La mâchoire carrée, les yeux bruns profonds et la carrure athlétique de Tristan avaient vite fait oublier à Marianne l’échec qu’elle venait d’essuyer au concours de pitch – Charles avait disparu depuis longtemps et Lucas n’était pas venu, comme d’habitude.
Autour de trop nombreux mojitos en poudre, ils avaient continué de papoter, ignorant tous les docteurs ès conseils business. Elle s’était laissé séduire, consciente que son statut de femme entrepreneur faisait forte impression à une bonne partie de la gent masculine. Il n’y avait pas que ça, bien sûr : Marianne n’était pas désagréable à regarder. Bien qu’elle ait longtemps eu l’air d’un garçon manqué et que, comme l’avait noté Charles, elle ne s’aventurait que rarement hors du combo jean / vieux pull, elle avait ce que la plupart de ses connaissances désignent communément comme un « joli minois ».

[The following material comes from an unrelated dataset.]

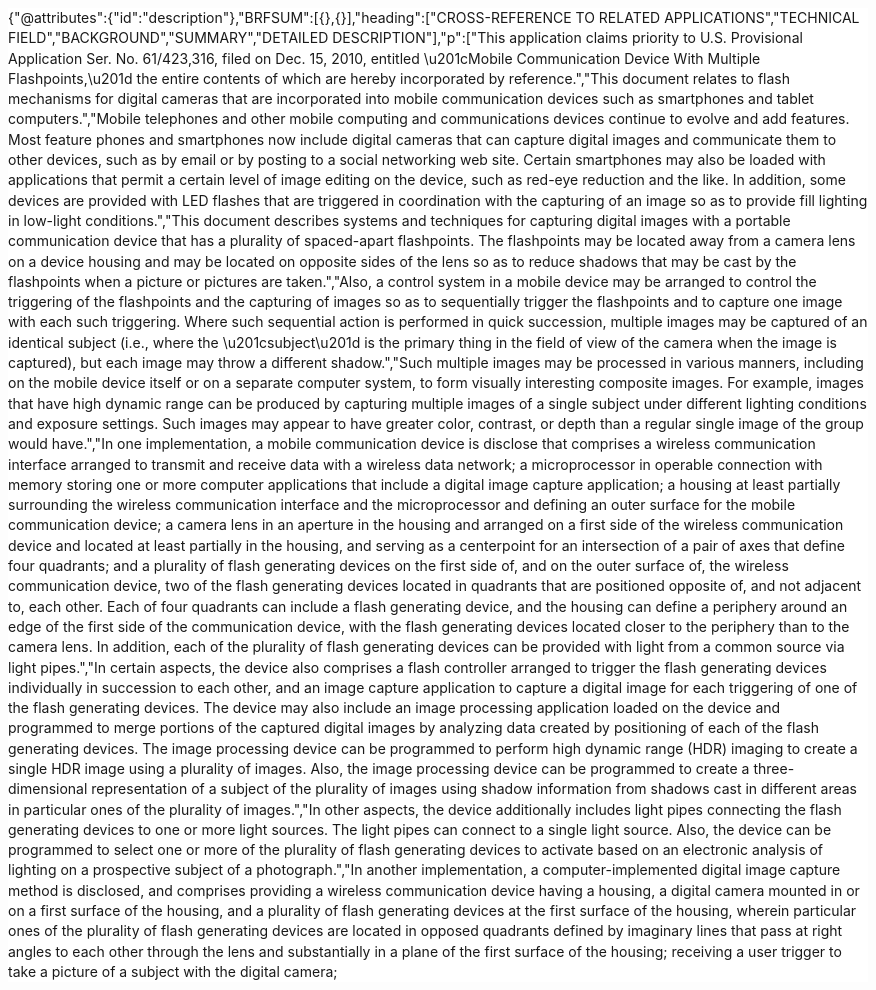 {"@attributes":{"id":"description"},"BRFSUM":[{},{}],"heading":["CROSS-REFERENCE TO RELATED APPLICATIONS","TECHNICAL FIELD","BACKGROUND","SUMMARY","DETAILED DESCRIPTION"],"p":["This application claims priority to U.S. Provisional Application Ser. No. 61\/423,316, filed on Dec. 15, 2010, entitled \u201cMobile Communication Device With Multiple Flashpoints,\u201d the entire contents of which are hereby incorporated by reference.","This document relates to flash mechanisms for digital cameras that are incorporated into mobile communication devices such as smartphones and tablet computers.","Mobile telephones and other mobile computing and communications devices continue to evolve and add features. Most feature phones and smartphones now include digital cameras that can capture digital images and communicate them to other devices, such as by email or by posting to a social networking web site. Certain smartphones may also be loaded with applications that permit a certain level of image editing on the device, such as red-eye reduction and the like. In addition, some devices are provided with LED flashes that are triggered in coordination with the capturing of an image so as to provide fill lighting in low-light conditions.","This document describes systems and techniques for capturing digital images with a portable communication device that has a plurality of spaced-apart flashpoints. The flashpoints may be located away from a camera lens on a device housing and may be located on opposite sides of the lens so as to reduce shadows that may be cast by the flashpoints when a picture or pictures are taken.","Also, a control system in a mobile device may be arranged to control the triggering of the flashpoints and the capturing of images so as to sequentially trigger the flashpoints and to capture one image with each such triggering. Where such sequential action is performed in quick succession, multiple images may be captured of an identical subject (i.e., where the \u201csubject\u201d is the primary thing in the field of view of the camera when the image is captured), but each image may throw a different shadow.","Such multiple images may be processed in various manners, including on the mobile device itself or on a separate computer system, to form visually interesting composite images. For example, images that have high dynamic range can be produced by capturing multiple images of a single subject under different lighting conditions and exposure settings. Such images may appear to have greater color, contrast, or depth than a regular single image of the group would have.","In one implementation, a mobile communication device is disclose that comprises a wireless communication interface arranged to transmit and receive data with a wireless data network; a microprocessor in operable connection with memory storing one or more computer applications that include a digital image capture application; a housing at least partially surrounding the wireless communication interface and the microprocessor and defining an outer surface for the mobile communication device; a camera lens in an aperture in the housing and arranged on a first side of the wireless communication device and located at least partially in the housing, and serving as a centerpoint for an intersection of a pair of axes that define four quadrants; and a plurality of flash generating devices on the first side of, and on the outer surface of, the wireless communication device, two of the flash generating devices located in quadrants that are positioned opposite of, and not adjacent to, each other. Each of four quadrants can include a flash generating device, and the housing can define a periphery around an edge of the first side of the communication device, with the flash generating devices located closer to the periphery than to the camera lens. In addition, each of the plurality of flash generating devices can be provided with light from a common source via light pipes.","In certain aspects, the device also comprises a flash controller arranged to trigger the flash generating devices individually in succession to each other, and an image capture application to capture a digital image for each triggering of one of the flash generating devices. The device may also include an image processing application loaded on the device and programmed to merge portions of the captured digital images by analyzing data created by positioning of each of the flash generating devices. The image processing device can be programmed to perform high dynamic range (HDR) imaging to create a single HDR image using a plurality of images. Also, the image processing device can be programmed to create a three-dimensional representation of a subject of the plurality of images using shadow information from shadows cast in different areas in particular ones of the plurality of images.","In other aspects, the device additionally includes light pipes connecting the flash generating devices to one or more light sources. The light pipes can connect to a single light source. Also, the device can be programmed to select one or more of the plurality of flash generating devices to activate based on an electronic analysis of lighting on a prospective subject of a photograph.","In another implementation, a computer-implemented digital image capture method is disclosed, and comprises providing a wireless communication device having a housing, a digital camera mounted in or on a first surface of the housing, and a plurality of flash generating devices at the first surface of the housing, wherein particular ones of the plurality of flash generating devices are located in opposed quadrants defined by imaginary lines that pass at right angles to each other through the lens and substantially in a plane of the first surface of the housing; receiving a user trigger to take a picture of a subject with the digital camera;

Au-delà, elle considérait être de taille et de carrure moyennes, avoir de trop grandes épaules, des fesses pas tout à fait rebondies, des cheveux pas vraiment soyeux, un nez un poil trop petit. Mais un joli minois dans un monde d’hommes et de machines passe rarement inaperçu, même après les années 2000. Côté personnalité, elle incarnait le versant féminin des idéaux de l’entrepreneuriat : une énorme capacité de travail, une propension à affirmer ses idées avec fermeté, assez peu de considération pour les éléments futiles de l’existence comme la mode ou la vie de famille, et l’envie de croquer la vie à pleines dents. En somme, on disait de Marianne qu’elle avait beaucoup de caractère. On allait peut-être assez vite en besogne à la juger car elle ne rechignait jamais à balancer un gros mot et qu’elle avait la descente d’un camionneur lorsqu’il s’agissait de boire des bières. Dire des grossièretés donne du crédit aux femmes, semble-t-il. Comme si un « enculé » bien placé valait acte d’émancipation féminine.
Passé un certain seuil d’alcoolémie, Marianne avait abandonné l’idée d’aller se coucher, peut-être un peu parce qu’elle était captivée par Tristan, peut-être un peu parce que l’échec du soir avait constitué un coup trop fort asséné à son moral. Ils avaient navigué de bar en bar, se racontant leurs vies respectives. Tristan était un musicien « reconverti ». Comme Marianne, il avait fait une grande école de commerce ; comme elle, il avait commencé une brillante carrière dans le conseil en stratégie sitôt sorti de l’école. Comme elle, il avait brusquement cessé de suivre cette voie toute tracée pour se consacrer à sa passion. La sienne était la musique, celle de Marianne était l’entrepreneuriat. Son salaire, comme celui de Marianne, avait été réduit du tiers, et il avait déménagé dans un petit studio. Il l’avait invitée à prendre un dernier verre.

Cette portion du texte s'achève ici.